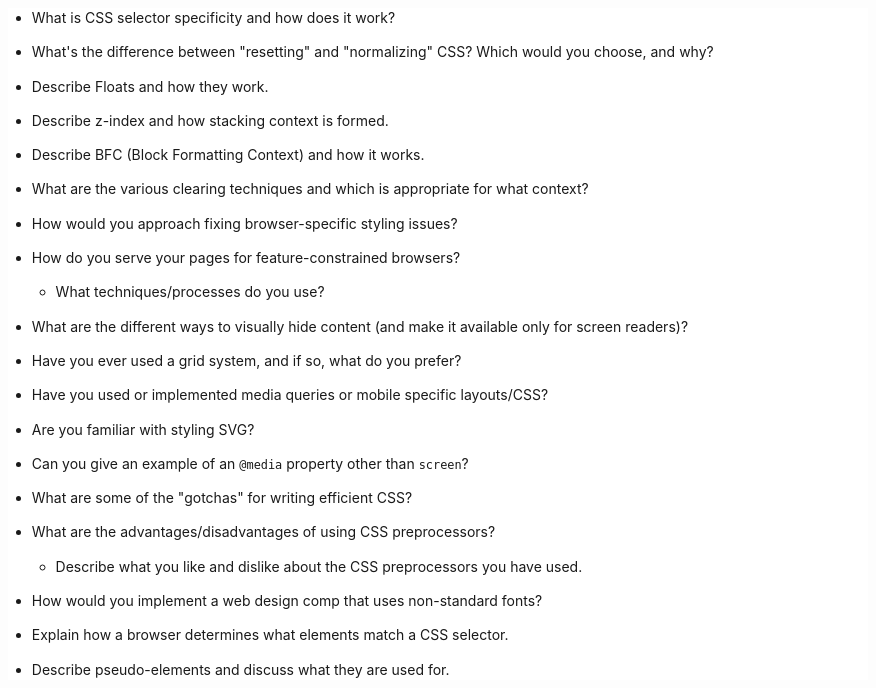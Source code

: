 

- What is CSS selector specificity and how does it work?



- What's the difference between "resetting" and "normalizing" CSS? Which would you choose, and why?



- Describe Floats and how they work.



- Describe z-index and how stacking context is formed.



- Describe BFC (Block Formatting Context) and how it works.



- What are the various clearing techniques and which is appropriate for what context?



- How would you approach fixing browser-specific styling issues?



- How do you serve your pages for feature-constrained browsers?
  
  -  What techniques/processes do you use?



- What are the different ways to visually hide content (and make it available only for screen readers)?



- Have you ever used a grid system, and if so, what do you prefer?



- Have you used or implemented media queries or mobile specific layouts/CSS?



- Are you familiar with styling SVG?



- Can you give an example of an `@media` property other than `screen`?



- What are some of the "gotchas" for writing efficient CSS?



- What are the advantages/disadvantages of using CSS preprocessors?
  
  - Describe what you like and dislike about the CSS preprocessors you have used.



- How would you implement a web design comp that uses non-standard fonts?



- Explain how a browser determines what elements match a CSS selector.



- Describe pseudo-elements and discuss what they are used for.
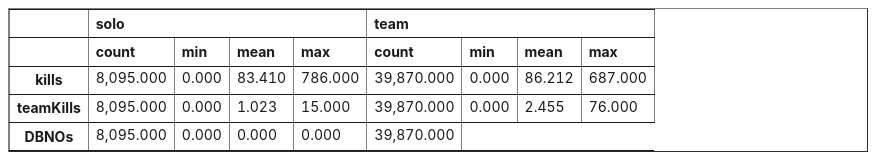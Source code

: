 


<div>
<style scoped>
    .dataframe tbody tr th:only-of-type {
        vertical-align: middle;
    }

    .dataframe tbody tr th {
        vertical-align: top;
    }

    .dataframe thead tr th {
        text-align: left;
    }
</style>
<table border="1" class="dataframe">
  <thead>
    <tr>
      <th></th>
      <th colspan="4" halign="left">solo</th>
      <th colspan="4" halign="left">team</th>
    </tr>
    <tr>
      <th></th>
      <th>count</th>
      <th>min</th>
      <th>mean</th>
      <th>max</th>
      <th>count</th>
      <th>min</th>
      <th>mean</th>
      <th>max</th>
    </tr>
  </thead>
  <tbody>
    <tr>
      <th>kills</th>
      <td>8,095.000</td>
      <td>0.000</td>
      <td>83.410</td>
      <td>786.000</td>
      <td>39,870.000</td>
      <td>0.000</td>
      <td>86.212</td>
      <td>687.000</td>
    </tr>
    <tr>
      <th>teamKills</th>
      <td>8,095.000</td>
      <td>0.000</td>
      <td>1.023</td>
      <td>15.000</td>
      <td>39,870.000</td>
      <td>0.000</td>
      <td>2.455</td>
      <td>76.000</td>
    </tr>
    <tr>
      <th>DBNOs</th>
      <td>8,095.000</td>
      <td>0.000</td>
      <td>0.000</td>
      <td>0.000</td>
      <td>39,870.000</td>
○ ○ ○ ○ ○
What you have to do -
Lines above that contain the string "colspan" make up the answer.

Finished task -
      <th colspan="4" halign="left">solo</th>
      <th colspan="4" halign="left">team</th>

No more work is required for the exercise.